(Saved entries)
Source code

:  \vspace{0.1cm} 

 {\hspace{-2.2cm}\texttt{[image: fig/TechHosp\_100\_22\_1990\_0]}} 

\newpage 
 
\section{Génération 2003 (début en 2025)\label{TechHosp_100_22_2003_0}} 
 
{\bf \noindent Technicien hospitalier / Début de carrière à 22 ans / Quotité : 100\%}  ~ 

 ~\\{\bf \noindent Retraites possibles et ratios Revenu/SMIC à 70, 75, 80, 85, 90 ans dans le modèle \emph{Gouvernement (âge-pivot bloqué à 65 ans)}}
* * *
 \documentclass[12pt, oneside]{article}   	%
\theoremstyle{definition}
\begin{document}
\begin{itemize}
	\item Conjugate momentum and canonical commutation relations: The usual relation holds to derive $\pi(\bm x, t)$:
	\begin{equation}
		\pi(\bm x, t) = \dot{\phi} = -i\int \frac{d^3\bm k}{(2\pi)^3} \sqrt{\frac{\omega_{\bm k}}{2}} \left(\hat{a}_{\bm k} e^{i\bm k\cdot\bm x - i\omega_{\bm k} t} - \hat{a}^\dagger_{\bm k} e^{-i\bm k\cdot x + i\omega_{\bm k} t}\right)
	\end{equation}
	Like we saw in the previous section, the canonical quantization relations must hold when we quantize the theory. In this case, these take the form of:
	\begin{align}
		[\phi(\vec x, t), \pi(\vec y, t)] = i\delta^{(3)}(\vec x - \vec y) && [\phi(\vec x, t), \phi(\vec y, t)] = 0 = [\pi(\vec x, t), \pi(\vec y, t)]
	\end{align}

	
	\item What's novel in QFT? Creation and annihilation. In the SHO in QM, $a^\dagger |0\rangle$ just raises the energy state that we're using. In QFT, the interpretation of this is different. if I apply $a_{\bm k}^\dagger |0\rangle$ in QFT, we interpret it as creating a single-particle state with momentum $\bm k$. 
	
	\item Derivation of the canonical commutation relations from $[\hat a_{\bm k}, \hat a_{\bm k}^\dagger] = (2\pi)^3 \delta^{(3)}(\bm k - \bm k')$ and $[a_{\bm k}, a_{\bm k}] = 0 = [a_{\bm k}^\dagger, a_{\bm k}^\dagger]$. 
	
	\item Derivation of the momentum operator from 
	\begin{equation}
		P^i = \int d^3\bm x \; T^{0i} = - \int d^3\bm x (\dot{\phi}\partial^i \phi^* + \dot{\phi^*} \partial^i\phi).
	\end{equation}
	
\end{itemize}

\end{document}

## Work to complete
Beginning at the line with "Source code" and stopping after the line with "Technicien hospitalier /", please write out every line of the data above exactly and nothing else.

## Output of the task
Source code

:  \vspace{0.1cm} 

 {\hspace{-2.2cm}\texttt{[image: fig/TechHosp\_100\_22\_1990\_0]}} 

\newpage 
 
\section{Génération 2003 (début en 2025)\label{TechHosp_100_22_2003_0}} 
 
{\bf \noindent Technicien hospitalier / Début de carrière à 22 ans / Quotité : 100\%}  ~ 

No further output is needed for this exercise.